Five contexts emerge as the main foci of study: (1) Italian historic migration, with some 27 million emigrants between 1870 and 1970; (2) Italian diasporic communities, with some 80 million people worldwide today; (3) Italian colonial history, with some 500,000 settlers at its peak in 1940; (4) Italy as a destination for migrants and refugees, from the 1980s onwards; (5) the so-called new Italian emigration, from the turn of the century onwards.

A transnational approach to Italian Studies, as attempted in this multidisciplinary conference, will develop a multi-perspectival view of Italian cultural identity in movement within the relevant historical frameworks, and thus produce new thinking and a sharper understanding of the ways in which perceived differences are formed, acted on, and reacted to. In this way, this symposium aims to function as a model whose methodology and insights apply beyond the Italian case.

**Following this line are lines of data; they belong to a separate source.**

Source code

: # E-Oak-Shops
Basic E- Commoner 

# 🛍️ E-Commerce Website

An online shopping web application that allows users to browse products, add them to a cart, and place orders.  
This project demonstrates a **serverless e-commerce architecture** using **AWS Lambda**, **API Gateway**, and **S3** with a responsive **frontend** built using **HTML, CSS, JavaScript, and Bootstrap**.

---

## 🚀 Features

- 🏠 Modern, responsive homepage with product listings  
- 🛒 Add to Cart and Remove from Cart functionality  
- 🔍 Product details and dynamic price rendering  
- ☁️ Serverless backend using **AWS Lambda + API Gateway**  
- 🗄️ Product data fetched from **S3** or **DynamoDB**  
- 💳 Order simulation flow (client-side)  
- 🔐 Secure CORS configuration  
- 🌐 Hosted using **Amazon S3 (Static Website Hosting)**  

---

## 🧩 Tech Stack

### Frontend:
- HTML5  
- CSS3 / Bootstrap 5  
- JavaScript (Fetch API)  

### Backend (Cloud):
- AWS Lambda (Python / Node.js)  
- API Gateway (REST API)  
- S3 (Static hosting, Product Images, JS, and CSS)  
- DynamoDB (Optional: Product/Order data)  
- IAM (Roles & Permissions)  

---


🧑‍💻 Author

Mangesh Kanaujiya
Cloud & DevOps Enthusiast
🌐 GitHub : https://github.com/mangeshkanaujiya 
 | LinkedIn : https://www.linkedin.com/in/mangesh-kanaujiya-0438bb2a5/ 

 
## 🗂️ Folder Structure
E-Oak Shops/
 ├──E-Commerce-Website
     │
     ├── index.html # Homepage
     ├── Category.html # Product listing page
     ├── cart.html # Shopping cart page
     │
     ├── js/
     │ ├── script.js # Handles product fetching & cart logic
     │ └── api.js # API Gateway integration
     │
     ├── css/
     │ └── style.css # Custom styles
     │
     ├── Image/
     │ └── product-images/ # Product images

  • What lessons can we draw from the study of Italian communities and culture(s) as they adapt, react and change across different migratory and diasporic experiences?
  • What defines italianità, or even italicità, within the diverse, hybrid contexts of global mobility?
  • How do these studies help us question established notions and practices of multiculturalism, as we enter a new interethnic, inter-racial age, globally characterised by increasingly complex patterns of métissage and integration?
  • What is the contribution of Italian migration and diaspora studies to the development of new theoretical and political frameworks that may foster interethnic cohesion and class solidarity, and counter the rising tide of racism triggered by the current economic crisis and geopolitical instability?

The convenors intend to publish the proceedings of the entire conference as a peer-reviewed book, and a selection of the best papers from each local chapter as special editions of prestigious peer-reviewed journals.